On the latter, courtly, Spanish guitars wrap around upright bass notes, piquant vibes and a soigne backbeat. Steve’s quiet croon caresses a nuanced narrative that paints a sepia-toned portrait of love gone wrong: “Shall I write it in the stars, on cocktail napkins down in bars, how we run from what we are, she loved him madly, like a drink spilled in the dirt, a teardrop dampening the dirt, only one can feel the hurt, she loved him madly.”

Other interesting tracks include the shadowy grace of “Then Again” and the chilly allure of “What Were You Expecting?” The album closes with “Roosevelt Avenue.” Equal parts ambitious and shambolic, the melody is hot-wired to a staccato beat, slash-y guitars and muted keys. Steve’s slightly distorto vocals are swathed in instrumentation. The lyrics offer a sideways homage to the NYC thoroughfare that runs from Queens (his adopted hometown) and Brooklyn. There’s a shout-out to FDR, the New Deal and the WPA, on a pre-dawn walk where vice and temptation is there for the taking: “Now the gay Disco on the corner seems to know my name, the lottery and the bodega caught up in that game, the MTA is shutting down 74th again, the cops on the back street told me never come ‘round here again.” The song doesn’t really end, it just spins off into the universe with a squiggly guitar and an aggressive piano outro serving as a rollicking coda.

This is a solo album in name only.
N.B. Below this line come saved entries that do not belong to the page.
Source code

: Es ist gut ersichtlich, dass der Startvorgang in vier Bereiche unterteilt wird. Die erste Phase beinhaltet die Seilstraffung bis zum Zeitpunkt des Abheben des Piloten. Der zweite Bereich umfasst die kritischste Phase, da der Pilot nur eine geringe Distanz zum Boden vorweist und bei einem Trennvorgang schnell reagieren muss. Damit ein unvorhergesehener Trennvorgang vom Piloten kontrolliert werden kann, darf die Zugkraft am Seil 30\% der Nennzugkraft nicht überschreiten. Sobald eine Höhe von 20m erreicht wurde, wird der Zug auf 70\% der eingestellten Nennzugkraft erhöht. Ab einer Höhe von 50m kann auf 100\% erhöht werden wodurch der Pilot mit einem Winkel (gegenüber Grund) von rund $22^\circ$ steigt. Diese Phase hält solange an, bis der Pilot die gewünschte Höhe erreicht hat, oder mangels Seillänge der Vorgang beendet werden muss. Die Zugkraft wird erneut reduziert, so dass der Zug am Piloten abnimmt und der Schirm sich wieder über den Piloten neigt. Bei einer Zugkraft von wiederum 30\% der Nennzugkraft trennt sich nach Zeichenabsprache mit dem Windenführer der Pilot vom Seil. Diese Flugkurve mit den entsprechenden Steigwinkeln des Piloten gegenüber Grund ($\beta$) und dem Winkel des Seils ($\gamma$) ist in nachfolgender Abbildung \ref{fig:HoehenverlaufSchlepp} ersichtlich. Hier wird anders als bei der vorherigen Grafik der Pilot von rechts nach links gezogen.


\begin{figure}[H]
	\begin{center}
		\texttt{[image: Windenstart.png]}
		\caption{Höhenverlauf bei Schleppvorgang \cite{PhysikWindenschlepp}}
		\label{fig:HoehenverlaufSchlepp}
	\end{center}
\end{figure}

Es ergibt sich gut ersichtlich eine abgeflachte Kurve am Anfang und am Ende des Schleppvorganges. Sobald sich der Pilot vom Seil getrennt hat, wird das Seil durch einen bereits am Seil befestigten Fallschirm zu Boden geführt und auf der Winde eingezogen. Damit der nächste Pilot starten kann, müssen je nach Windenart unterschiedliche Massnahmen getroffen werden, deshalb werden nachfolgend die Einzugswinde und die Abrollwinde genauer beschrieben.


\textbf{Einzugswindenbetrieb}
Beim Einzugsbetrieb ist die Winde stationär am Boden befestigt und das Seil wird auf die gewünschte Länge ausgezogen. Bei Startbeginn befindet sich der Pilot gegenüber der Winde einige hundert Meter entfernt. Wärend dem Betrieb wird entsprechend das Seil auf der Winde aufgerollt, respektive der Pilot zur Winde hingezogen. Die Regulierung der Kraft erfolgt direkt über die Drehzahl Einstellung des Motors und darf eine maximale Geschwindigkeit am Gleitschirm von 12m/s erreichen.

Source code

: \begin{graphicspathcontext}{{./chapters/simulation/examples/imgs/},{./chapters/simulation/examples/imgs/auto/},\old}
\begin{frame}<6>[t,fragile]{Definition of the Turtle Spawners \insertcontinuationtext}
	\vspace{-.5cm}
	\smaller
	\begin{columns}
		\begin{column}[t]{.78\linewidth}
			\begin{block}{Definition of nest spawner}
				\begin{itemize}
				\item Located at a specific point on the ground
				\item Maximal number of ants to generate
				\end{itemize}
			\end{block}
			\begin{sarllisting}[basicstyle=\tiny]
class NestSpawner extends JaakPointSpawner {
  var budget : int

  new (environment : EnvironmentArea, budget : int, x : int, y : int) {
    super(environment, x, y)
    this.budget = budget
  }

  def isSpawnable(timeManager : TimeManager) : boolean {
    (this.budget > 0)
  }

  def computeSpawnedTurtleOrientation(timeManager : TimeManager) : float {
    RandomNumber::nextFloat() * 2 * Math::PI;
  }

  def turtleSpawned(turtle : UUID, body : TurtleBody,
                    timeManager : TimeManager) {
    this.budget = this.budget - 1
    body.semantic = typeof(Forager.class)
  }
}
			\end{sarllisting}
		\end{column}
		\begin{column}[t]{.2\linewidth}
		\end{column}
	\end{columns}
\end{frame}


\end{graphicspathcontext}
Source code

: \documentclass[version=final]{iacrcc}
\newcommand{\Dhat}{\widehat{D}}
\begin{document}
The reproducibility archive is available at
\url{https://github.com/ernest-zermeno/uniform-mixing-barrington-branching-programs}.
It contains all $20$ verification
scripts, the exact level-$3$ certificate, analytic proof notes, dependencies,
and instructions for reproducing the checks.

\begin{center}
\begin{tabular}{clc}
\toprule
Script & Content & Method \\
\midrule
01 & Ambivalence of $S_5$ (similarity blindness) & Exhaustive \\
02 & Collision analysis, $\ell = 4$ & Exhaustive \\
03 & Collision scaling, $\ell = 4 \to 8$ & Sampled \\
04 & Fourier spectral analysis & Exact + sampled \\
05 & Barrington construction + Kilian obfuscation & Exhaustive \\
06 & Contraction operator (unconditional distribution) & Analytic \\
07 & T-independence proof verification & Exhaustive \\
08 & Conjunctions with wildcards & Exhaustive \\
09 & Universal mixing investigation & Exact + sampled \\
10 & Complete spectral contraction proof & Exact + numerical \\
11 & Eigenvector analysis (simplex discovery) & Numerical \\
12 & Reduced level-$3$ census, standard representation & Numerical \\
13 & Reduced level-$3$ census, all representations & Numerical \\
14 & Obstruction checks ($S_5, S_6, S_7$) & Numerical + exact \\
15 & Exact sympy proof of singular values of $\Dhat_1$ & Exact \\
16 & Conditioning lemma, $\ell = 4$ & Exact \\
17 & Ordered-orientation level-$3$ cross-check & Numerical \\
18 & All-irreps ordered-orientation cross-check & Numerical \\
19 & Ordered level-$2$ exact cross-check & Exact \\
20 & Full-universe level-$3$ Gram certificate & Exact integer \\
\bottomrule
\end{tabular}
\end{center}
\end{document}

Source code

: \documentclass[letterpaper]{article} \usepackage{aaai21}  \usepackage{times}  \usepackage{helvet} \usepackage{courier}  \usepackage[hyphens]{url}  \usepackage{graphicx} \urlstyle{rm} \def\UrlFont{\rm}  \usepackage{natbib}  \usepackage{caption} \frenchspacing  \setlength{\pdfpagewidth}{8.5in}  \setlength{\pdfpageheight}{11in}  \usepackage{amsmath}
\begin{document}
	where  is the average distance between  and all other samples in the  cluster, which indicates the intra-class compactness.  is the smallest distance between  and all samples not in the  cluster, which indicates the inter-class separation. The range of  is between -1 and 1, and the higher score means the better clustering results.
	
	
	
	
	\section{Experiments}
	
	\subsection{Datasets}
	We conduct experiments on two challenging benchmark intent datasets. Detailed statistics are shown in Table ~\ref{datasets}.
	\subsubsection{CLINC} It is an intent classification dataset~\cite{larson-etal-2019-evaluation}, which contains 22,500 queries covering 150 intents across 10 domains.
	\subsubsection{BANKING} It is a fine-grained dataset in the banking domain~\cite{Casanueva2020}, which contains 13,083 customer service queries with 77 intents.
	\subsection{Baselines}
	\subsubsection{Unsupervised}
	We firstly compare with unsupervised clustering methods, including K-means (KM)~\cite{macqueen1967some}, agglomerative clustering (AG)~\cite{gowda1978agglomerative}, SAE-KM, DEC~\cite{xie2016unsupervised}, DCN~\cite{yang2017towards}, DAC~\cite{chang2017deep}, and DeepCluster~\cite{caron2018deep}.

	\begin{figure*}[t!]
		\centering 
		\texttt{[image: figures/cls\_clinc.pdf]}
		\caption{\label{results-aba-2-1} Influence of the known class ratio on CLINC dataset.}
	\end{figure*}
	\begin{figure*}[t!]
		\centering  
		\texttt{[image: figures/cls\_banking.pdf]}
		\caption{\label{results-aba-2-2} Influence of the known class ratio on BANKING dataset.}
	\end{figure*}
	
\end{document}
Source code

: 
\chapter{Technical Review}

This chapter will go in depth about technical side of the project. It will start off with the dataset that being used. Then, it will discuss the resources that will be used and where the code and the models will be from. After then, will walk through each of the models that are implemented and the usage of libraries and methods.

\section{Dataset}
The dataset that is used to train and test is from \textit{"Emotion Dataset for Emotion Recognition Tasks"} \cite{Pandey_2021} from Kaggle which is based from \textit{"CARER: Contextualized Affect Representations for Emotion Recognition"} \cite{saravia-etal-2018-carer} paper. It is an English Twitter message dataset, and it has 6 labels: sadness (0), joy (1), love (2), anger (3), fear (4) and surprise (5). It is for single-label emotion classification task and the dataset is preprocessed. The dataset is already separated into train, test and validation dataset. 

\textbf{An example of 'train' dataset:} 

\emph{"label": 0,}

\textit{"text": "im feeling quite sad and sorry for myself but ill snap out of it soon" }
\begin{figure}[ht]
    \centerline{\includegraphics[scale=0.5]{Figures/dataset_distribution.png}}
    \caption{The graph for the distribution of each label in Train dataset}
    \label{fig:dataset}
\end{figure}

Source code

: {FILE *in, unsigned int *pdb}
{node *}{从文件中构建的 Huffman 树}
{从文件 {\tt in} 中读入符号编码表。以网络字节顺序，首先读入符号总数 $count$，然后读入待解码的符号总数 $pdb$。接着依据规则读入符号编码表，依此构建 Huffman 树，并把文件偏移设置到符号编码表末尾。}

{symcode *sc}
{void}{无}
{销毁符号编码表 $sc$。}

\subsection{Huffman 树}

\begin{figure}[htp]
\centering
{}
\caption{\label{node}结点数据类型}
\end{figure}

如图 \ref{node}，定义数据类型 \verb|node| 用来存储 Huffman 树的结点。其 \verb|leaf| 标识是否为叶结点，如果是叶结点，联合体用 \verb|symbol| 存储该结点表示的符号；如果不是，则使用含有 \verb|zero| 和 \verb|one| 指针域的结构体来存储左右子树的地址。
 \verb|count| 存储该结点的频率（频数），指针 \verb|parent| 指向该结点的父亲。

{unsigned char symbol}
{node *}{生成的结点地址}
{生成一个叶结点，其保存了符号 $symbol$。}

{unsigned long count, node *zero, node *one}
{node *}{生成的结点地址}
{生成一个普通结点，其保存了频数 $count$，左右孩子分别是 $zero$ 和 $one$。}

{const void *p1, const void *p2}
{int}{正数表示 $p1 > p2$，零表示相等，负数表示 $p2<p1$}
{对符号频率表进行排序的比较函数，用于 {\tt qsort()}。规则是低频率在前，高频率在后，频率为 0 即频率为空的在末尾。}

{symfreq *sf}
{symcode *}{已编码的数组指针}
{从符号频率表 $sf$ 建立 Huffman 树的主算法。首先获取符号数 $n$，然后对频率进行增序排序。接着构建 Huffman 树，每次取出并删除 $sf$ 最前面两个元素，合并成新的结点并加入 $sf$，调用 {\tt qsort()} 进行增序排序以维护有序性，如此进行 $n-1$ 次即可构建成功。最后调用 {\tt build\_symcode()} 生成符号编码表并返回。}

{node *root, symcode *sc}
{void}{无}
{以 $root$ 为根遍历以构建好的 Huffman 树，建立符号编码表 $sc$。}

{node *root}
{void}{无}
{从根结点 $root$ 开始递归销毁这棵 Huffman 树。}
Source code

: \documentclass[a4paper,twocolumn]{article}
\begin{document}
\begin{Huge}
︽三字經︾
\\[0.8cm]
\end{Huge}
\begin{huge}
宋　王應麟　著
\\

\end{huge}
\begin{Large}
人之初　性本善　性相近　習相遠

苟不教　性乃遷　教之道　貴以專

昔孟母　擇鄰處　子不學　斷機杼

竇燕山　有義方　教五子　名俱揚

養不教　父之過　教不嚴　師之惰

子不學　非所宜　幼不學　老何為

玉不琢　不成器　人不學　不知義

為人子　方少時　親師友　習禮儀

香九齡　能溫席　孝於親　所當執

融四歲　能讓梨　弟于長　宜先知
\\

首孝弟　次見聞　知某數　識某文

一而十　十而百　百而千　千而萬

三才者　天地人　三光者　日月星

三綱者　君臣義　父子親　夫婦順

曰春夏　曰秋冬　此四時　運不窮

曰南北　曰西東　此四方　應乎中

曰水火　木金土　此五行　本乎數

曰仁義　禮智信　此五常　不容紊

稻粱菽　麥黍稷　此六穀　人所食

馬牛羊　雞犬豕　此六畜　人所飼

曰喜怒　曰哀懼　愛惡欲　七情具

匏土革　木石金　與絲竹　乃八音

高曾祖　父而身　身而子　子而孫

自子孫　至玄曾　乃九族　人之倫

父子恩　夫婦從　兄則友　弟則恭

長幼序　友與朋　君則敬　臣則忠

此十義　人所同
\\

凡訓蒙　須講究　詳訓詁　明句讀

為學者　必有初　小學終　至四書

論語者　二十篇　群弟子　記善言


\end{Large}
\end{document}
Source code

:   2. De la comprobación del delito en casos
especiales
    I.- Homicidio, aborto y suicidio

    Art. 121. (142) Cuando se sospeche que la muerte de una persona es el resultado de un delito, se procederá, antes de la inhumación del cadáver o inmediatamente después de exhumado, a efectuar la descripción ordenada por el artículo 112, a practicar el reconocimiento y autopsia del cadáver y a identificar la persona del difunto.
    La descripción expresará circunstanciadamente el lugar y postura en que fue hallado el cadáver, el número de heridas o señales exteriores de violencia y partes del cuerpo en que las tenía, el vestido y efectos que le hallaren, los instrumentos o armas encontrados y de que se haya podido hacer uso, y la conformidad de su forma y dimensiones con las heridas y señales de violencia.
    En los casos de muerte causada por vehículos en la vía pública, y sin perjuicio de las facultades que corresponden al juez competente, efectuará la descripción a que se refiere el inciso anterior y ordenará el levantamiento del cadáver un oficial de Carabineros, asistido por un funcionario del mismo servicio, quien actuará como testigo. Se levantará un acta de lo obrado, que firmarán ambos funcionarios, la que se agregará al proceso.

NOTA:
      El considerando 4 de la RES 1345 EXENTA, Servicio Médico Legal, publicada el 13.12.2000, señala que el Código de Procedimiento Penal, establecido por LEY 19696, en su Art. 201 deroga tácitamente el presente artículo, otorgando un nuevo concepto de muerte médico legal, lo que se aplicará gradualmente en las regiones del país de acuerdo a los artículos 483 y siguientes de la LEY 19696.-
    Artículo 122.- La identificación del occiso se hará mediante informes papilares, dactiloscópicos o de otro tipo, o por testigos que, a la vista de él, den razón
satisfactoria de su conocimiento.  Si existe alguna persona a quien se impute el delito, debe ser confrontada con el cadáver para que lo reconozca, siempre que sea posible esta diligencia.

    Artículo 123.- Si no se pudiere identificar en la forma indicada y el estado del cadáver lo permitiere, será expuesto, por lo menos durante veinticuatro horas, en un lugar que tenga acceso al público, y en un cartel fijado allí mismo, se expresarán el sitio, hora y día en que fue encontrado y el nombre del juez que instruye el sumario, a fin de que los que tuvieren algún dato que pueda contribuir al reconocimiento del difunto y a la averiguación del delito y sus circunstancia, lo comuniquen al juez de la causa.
Steve enlisted a plethora of pals to chime in including a few heavy-hitters like Baseball Project teammates, Mike Mills and Scott McCaughey, Dream Syndicators Dennis Duck, Jason Victor and Mark Walton, along with Long Ryder Stephen McCarthy, Eric “Roscoe” Ambel and wife Linda Pitmon, holding down the backbeat.

While this wonderful record isn’t quite a companion piece to Steve’s memoir, it’s clear that the book subtly influenced several songs here. I can’t rave enough about this book. It’s everything you want from a Rock & Roll origin story. Steve is a born writer. A child of divorce, he takes us through his early years, which took place in swinging ‘60s Los Angeles. Creedence Clearwater Revival and The Who were early touchstones for this young music obsessive. By age nine he’d been to his first concert, started playing guitar and wrote his first song.

Subtitled A Memoir Of Life, Music And The Dream Syndicate, Steve is a wry and laconic raconteur. He fronted his first serious band, Sudden Death Overtime, in Jr. High. Contemplated a career as a sportswriter in high school and discovered Punk Rock when he attended college at UC Davis. By the time he formed The Dream Syndicate back in Los Angeles the four-piece created an immediate buzz and were touted as L.A.’s next big thing. Unanimous critical acclaim followed, matched by a passionate fan base. Things began to move at a furious clip, but the book is packed with sardonic anecdotes during those hazy, crazy (but never lazy) Paisley Underground days. By the time the book winds down with The Dream Syndicate’s amicable demise, I was fully engaged, and I didn’t want it to end. I think you’ll feel the same.